Japanese Foreign Minister Taro Kono said Sunday he and Chinese counterpart Wang Yi agreed to go forward with mutual visits by Prime Minister Shinzo Abe and Chinese President Xi Jinping.
"We agreed to carry out high-level visits, first with (Chinese Premier) Li Keqiang coming to Japan for a Japan-China-South Korea summit, then Prime Minister Abe visiting China and Xi Jinping visiting Japan," Kono told reporters after his meeting and working dinner with Wang in Tokyo.
Abe and Xi have not held talks in the format of an official visit by either side since both men took office in 2012, but years of strain on bilateral relations due to historical and territorial grievances have recently given way to a thaw.
"We confirmed Japan's plan to improve relations with China," Wang, who also holds the position of state councilor, told reporters after the meeting.
Li is set to visit Japan next month for a trilateral summit with Abe and South Korean President Moon Jae In. According to Japanese officials, specific dates for any of the visits are yet to be decided.
(China's Foreign Minister Wang Yi [L] and Japanese counterpart Taro Kono meet in Tokyo.)
On North Korea, Kono said he and Wang "confirmed that we will work in close coordination, while fully implementing the relevant U.N. Security Council resolutions, to make the complete, irreversible and verifiable abandonment of North Korea's nuclear and missile (programs) a reality."
Kono said he also asked for China's cooperation in resolving the issue of North Korea's abductions of Japanese nationals in the 1970s and 1980s.
The ministers talked about recent developments in North Korea but Japanese officials refrained from clarifying whether they discussed specifics from the summit between North Korean leader Kim Jong Un and Xi in Beijing late last month.
Noting that this year marks 40 years since the signing of a bilateral peace and friendship treaty, Kono said he and Wang agreed to work for the improvement of bilateral relations across the board.
Kono told Wang that true improvement in bilateral ties cannot be achieved without stability in the East China Sea, where China has challenged Japan's sovereignty over uninhabited islets. Kono said he and Wang agreed that their countries need to further develop bilateral relations in order to stabilize the waters.
The ministers agreed to strive for the early implementation of a "Maritime and Aerial Communication Mechanism" to prevent unintended collisions in the area.
Since the Japanese government purchased most of the Senkaku Islands from Japanese owner in 2012, China has frequently sent its ships into Japanese territorial waters around them, raising fears that unintended conflict between Japan and China could be sparked in the area.

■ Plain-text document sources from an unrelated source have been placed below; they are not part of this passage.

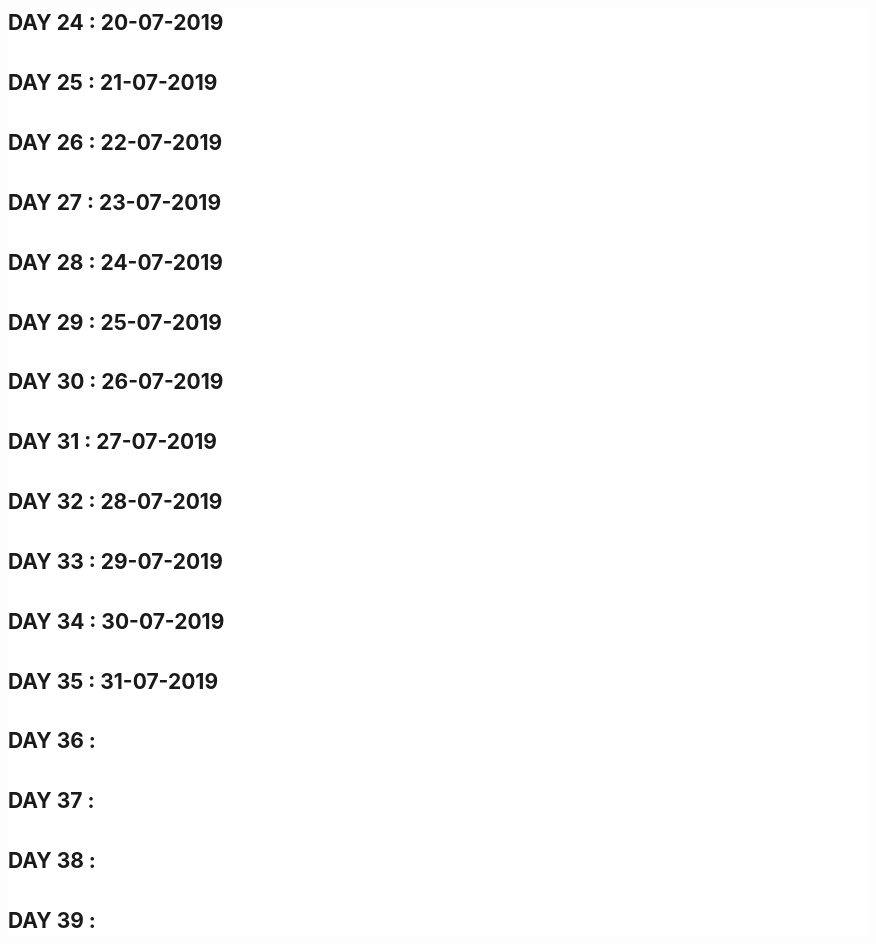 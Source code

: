 
## DAY 24 : 20-07-2019


## DAY 25 : 21-07-2019


## DAY 26 : 22-07-2019


## DAY 27 : 23-07-2019


## DAY 28 : 24-07-2019


## DAY 29 : 25-07-2019


## DAY 30 : 26-07-2019


## DAY 31 : 27-07-2019


## DAY 32 : 28-07-2019


## DAY 33 : 29-07-2019


## DAY 34 : 30-07-2019


## DAY 35 : 31-07-2019


## DAY 36 :


## DAY 37 :


## DAY 38 :


## DAY 39 :
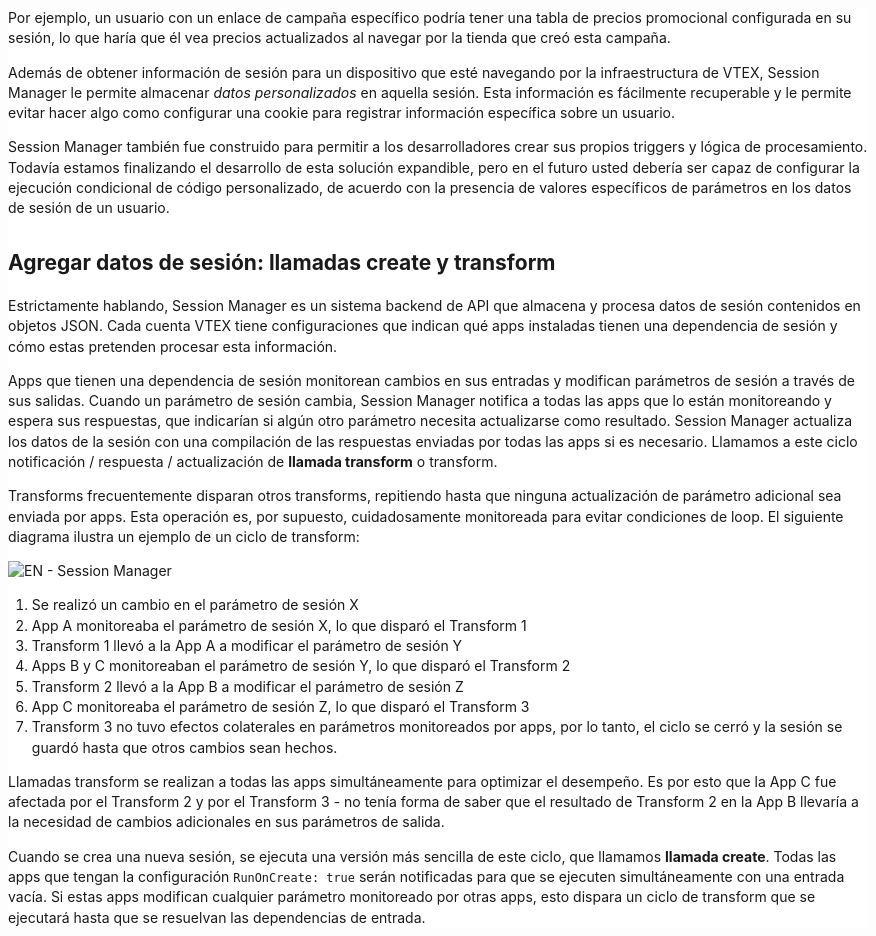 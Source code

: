 Por ejemplo, un usuario con un enlace de campaña específico podría tener una tabla de precios promocional configurada en  su sesión, lo que haría que él vea precios actualizados al navegar por la tienda que creó esta campaña.

Además de obtener información de sesión para un dispositivo que esté navegando por la infraestructura de VTEX, Session Manager le permite almacenar *datos personalizados* en aquella sesión. Esta información es fácilmente recuperable y le permite evitar hacer algo como configurar una cookie para registrar información específica sobre un usuario.

<div class="alert alert-info">Session Manager también fue construido para permitir a los desarrolladores crear sus propios triggers y lógica de procesamiento. Todavía estamos finalizando el desarrollo de esta solución expandible, pero en el futuro usted debería ser capaz de configurar la ejecución condicional de código personalizado, de acuerdo con la presencia de valores específicos de parámetros en los datos de sesión de un usuario.
</div>

## Agregar datos de sesión: llamadas create y transform
Estrictamente hablando, Session Manager es un sistema backend de API que almacena y procesa datos de sesión contenidos en objetos JSON. Cada cuenta VTEX tiene configuraciones que indican qué apps instaladas tienen una dependencia de sesión y cómo estas pretenden procesar esta información.

Apps que tienen una dependencia de sesión monitorean cambios en sus entradas y modifican parámetros de sesión a través de sus salidas. Cuando un parámetro de sesión cambia, Session Manager notifica a todas las apps que lo están monitoreando  y espera sus respuestas, que indicarían si algún otro parámetro necesita actualizarse como resultado. Session Manager actualiza los datos de la sesión con una compilación de las respuestas enviadas por todas las apps si es necesario. Llamamos a este ciclo notificación / respuesta / actualización de **llamada transform** o transform.

Transforms frecuentemente disparan otros transforms, repitiendo hasta que ninguna actualización de parámetro adicional sea enviada por apps. Esta operación es, por supuesto, cuidadosamente monitoreada para evitar condiciones de loop. El siguiente diagrama ilustra un ejemplo de un ciclo de transform:

![EN - Session Manager](https://images.ctfassets.net/alneenqid6w5/1QWb3hs5wfr3Zj38TnpwHY/162fb09edaf6fca3b5cdf3ce7d5a20b2/Session_Manager.jpg)

1. Se realizó un cambio en el parámetro de sesión X
2. App A monitoreaba el parámetro de sesión X, lo que disparó el Transform 1
3. Transform 1 llevó a la App A a modificar el parámetro de sesión Y
4. Apps B y C monitoreaban el parámetro de sesión Y, lo que disparó el Transform 2
5. Transform 2 llevó a la App B a modificar el parámetro de sesión Z
6. App C monitoreaba el parámetro de sesión Z, lo que disparó el Transform 3
7. Transform 3 no tuvo efectos colaterales en parámetros monitoreados por apps, por lo tanto, el ciclo se cerró y la sesión se guardó hasta que otros cambios sean hechos. 

<div class="alert alert-info">Llamadas transform se realizan a todas las apps simultáneamente para optimizar el desempeño. Es por esto que la App C fue afectada por el Transform 2 y por el Transform 3 - no tenía forma de saber que el resultado de Transform 2 en la  App B llevaría a la necesidad de cambios adicionales en sus parámetros de salida.</div>

Cuando se crea una nueva sesión, se ejecuta una versión más sencilla de este ciclo, que llamamos **llamada create**. Todas las apps que tengan la configuración `RunOnCreate: true` serán notificadas para que se ejecuten simultáneamente con una entrada vacía. Si estas apps modifican cualquier parámetro monitoreado por otras apps, esto dispara un ciclo de transform que se ejecutará hasta que se resuelvan las dependencias de entrada.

Japanese officials said Kono and Wang agreed on the importance of maintaining the world's system of free trade.
They also discussed the vision each country has for the wider region, namely Japan's "free and open Indo-Pacific" strategy and China's "One Belt, One Road" infrastructure megaproject.
Kono met Wang in Beijing in January. Japanese officials said the mutual foreign ministers' visits for the purpose of bilateral talks are the first between Japan and China in eight years.
On Monday, Kono and Wang will co-chair a bilateral, high-level economic dialogue in which they are expected to discuss opportunities for economic cooperation including trade and investment. According to Japanese officials, the dialogue is the first in nearly eight years.
Japanese Economy, Trade and Industry Minister Hiroshige Seko and Chinese Commerce Minister Zhong Shan held separate talks in Tokyo on Sunday, discussing the future of economic ties.